▶ [Exercise objective]:
Each record that follows is to be output in full, precisely as written.

Collected data:
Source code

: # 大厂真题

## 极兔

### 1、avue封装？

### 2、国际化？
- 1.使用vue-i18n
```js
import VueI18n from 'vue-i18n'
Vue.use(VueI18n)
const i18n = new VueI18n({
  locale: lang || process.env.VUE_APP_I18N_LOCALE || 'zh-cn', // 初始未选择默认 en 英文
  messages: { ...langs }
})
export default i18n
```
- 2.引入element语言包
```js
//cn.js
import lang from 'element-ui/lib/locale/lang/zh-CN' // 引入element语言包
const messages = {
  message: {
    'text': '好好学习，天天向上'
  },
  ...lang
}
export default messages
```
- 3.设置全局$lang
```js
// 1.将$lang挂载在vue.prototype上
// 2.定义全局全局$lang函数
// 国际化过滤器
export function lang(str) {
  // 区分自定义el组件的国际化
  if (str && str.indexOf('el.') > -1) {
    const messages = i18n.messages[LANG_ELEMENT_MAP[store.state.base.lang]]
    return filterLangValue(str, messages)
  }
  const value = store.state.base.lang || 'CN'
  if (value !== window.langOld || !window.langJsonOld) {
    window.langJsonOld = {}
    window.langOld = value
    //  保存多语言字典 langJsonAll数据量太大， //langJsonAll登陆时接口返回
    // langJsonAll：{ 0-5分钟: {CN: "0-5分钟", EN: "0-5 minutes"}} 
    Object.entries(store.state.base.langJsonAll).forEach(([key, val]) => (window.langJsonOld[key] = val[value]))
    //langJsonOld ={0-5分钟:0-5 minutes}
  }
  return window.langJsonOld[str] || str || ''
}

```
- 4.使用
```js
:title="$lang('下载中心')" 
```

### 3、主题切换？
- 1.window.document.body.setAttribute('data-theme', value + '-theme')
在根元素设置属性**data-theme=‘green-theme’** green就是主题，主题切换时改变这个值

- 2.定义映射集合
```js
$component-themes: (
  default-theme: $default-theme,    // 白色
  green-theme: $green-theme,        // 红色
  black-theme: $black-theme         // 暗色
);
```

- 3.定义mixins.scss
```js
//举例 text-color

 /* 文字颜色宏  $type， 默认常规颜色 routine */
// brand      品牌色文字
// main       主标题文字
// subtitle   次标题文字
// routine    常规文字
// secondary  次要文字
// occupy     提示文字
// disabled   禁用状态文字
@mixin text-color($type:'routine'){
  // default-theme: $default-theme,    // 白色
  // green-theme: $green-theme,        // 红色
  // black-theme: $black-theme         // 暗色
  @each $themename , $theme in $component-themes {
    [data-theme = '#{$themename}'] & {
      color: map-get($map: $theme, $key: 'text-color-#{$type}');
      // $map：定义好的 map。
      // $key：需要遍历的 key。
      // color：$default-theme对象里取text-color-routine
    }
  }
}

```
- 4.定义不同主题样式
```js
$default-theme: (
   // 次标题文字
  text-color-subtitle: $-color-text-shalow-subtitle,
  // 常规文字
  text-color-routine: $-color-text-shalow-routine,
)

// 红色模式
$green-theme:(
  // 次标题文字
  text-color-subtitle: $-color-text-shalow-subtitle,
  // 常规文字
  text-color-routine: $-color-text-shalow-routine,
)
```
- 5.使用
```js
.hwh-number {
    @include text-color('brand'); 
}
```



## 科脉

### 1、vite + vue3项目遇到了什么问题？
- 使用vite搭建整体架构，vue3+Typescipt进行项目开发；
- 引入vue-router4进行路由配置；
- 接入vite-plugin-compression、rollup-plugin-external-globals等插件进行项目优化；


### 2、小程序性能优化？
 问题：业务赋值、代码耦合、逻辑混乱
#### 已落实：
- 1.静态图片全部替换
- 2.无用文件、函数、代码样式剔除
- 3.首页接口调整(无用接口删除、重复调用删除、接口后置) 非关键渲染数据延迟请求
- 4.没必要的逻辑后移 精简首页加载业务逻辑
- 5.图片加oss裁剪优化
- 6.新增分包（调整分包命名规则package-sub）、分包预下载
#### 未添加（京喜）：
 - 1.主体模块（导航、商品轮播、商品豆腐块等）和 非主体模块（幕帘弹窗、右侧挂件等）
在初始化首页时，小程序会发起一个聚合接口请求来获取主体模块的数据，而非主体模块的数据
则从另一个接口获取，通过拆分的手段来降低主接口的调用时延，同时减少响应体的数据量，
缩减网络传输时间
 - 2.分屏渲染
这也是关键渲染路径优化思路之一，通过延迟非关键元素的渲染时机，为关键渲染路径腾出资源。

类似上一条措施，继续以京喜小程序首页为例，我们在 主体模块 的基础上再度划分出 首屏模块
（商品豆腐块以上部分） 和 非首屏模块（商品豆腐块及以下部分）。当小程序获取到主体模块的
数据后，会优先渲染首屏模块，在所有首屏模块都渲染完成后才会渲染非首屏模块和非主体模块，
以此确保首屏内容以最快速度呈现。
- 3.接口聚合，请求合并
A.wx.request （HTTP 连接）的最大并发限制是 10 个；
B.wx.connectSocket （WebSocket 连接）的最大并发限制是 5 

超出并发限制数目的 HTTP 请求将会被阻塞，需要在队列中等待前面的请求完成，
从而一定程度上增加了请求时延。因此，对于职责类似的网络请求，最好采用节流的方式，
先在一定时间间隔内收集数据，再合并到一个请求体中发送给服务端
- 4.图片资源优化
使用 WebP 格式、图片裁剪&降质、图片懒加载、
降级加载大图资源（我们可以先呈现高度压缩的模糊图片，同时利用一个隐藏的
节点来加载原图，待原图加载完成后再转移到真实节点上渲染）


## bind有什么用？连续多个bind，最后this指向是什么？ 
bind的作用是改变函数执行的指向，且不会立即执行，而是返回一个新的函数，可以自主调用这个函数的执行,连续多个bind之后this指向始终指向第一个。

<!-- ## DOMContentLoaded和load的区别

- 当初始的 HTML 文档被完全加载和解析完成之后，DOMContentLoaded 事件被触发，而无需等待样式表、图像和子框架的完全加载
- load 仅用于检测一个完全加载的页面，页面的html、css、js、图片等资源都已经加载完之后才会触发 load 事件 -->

▶ [Exercise solution]:
Source code

: # 大厂真题

## 极兔

### 1、avue封装？

### 2、国际化？
- 1.使用vue-i18n
```js
import VueI18n from 'vue-i18n'
Vue.use(VueI18n)
const i18n = new VueI18n({
  locale: lang || process.env.VUE_APP_I18N_LOCALE || 'zh-cn', // 初始未选择默认 en 英文
  messages: { ...langs }
})
export default i18n
```
- 2.引入element语言包
```js
//cn.js
import lang from 'element-ui/lib/locale/lang/zh-CN' // 引入element语言包
const messages = {
  message: {
    'text': '好好学习，天天向上'
  },
  ...lang
}
export default messages
```
- 3.设置全局$lang
```js
// 1.将$lang挂载在vue.prototype上
// 2.定义全局全局$lang函数
// 国际化过滤器
export function lang(str) {
  // 区分自定义el组件的国际化
  if (str && str.indexOf('el.') > -1) {
    const messages = i18n.messages[LANG_ELEMENT_MAP[store.state.base.lang]]
    return filterLangValue(str, messages)
  }
  const value = store.state.base.lang || 'CN'
  if (value !== window.langOld || !window.langJsonOld) {
    window.langJsonOld = {}
    window.langOld = value
    //  保存多语言字典 langJsonAll数据量太大， //langJsonAll登陆时接口返回
    // langJsonAll：{ 0-5分钟: {CN: "0-5分钟", EN: "0-5 minutes"}} 
    Object.entries(store.state.base.langJsonAll).forEach(([key, val]) => (window.langJsonOld[key] = val[value]))
    //langJsonOld ={0-5分钟:0-5 minutes}
  }
  return window.langJsonOld[str] || str || ''
}

```
- 4.使用
```js
:title="$lang('下载中心')" 
```

### 3、主题切换？
- 1.window.document.body.setAttribute('data-theme', value + '-theme')
在根元素设置属性**data-theme=‘green-theme’** green就是主题，主题切换时改变这个值

- 2.定义映射集合
```js
$component-themes: (
  default-theme: $default-theme,    // 白色
  green-theme: $green-theme,        // 红色
  black-theme: $black-theme         // 暗色
);
```

- 3.定义mixins.scss
```js
//举例 text-color

 /* 文字颜色宏  $type， 默认常规颜色 routine */
// brand      品牌色文字
// main       主标题文字
// subtitle   次标题文字
// routine    常规文字
// secondary  次要文字
// occupy     提示文字
// disabled   禁用状态文字
@mixin text-color($type:'routine'){
  // default-theme: $default-theme,    // 白色
  // green-theme: $green-theme,        // 红色
  // black-theme: $black-theme         // 暗色
  @each $themename , $theme in $component-themes {
    [data-theme = '#{$themename}'] & {
      color: map-get($map: $theme, $key: 'text-color-#{$type}');
      // $map：定义好的 map。
      // $key：需要遍历的 key。
      // color：$default-theme对象里取text-color-routine
    }
  }
}

```
- 4.定义不同主题样式
```js
$default-theme: (
   // 次标题文字
  text-color-subtitle: $-color-text-shalow-subtitle,
  // 常规文字
  text-color-routine: $-color-text-shalow-routine,
)

// 红色模式
$green-theme:(
  // 次标题文字
  text-color-subtitle: $-color-text-shalow-subtitle,
  // 常规文字
  text-color-routine: $-color-text-shalow-routine,
)
```
- 5.使用
```js
.hwh-number {
    @include text-color('brand'); 
}
```



## 科脉

### 1、vite + vue3项目遇到了什么问题？
- 使用vite搭建整体架构，vue3+Typescipt进行项目开发；
- 引入vue-router4进行路由配置；
- 接入vite-plugin-compression、rollup-plugin-external-globals等插件进行项目优化；


### 2、小程序性能优化？
 问题：业务赋值、代码耦合、逻辑混乱
#### 已落实：
- 1.静态图片全部替换
- 2.无用文件、函数、代码样式剔除
- 3.首页接口调整(无用接口删除、重复调用删除、接口后置) 非关键渲染数据延迟请求
- 4.没必要的逻辑后移 精简首页加载业务逻辑
- 5.图片加oss裁剪优化
- 6.新增分包（调整分包命名规则package-sub）、分包预下载
#### 未添加（京喜）：
 - 1.主体模块（导航、商品轮播、商品豆腐块等）和 非主体模块（幕帘弹窗、右侧挂件等）
在初始化首页时，小程序会发起一个聚合接口请求来获取主体模块的数据，而非主体模块的数据
则从另一个接口获取，通过拆分的手段来降低主接口的调用时延，同时减少响应体的数据量，
缩减网络传输时间
 - 2.分屏渲染
这也是关键渲染路径优化思路之一，通过延迟非关键元素的渲染时机，为关键渲染路径腾出资源。

类似上一条措施，继续以京喜小程序首页为例，我们在 主体模块 的基础上再度划分出 首屏模块
（商品豆腐块以上部分） 和 非首屏模块（商品豆腐块及以下部分）。当小程序获取到主体模块的
数据后，会优先渲染首屏模块，在所有首屏模块都渲染完成后才会渲染非首屏模块和非主体模块，
以此确保首屏内容以最快速度呈现。
- 3.接口聚合，请求合并
A.wx.request （HTTP 连接）的最大并发限制是 10 个；
B.wx.connectSocket （WebSocket 连接）的最大并发限制是 5 

超出并发限制数目的 HTTP 请求将会被阻塞，需要在队列中等待前面的请求完成，
从而一定程度上增加了请求时延。因此，对于职责类似的网络请求，最好采用节流的方式，
先在一定时间间隔内收集数据，再合并到一个请求体中发送给服务端
- 4.图片资源优化
使用 WebP 格式、图片裁剪&降质、图片懒加载、
降级加载大图资源（我们可以先呈现高度压缩的模糊图片，同时利用一个隐藏的
节点来加载原图，待原图加载完成后再转移到真实节点上渲染）


## bind有什么用？连续多个bind，最后this指向是什么？ 
bind的作用是改变函数执行的指向，且不会立即执行，而是返回一个新的函数，可以自主调用这个函数的执行,连续多个bind之后this指向始终指向第一个。

<!-- ## DOMContentLoaded和load的区别

- 当初始的 HTML 文档被完全加载和解析完成之后，DOMContentLoaded 事件被触发，而无需等待样式表、图像和子框架的完全加载
- load 仅用于检测一个完全加载的页面，页面的html、css、js、图片等资源都已经加载完之后才会触发 load 事件 -->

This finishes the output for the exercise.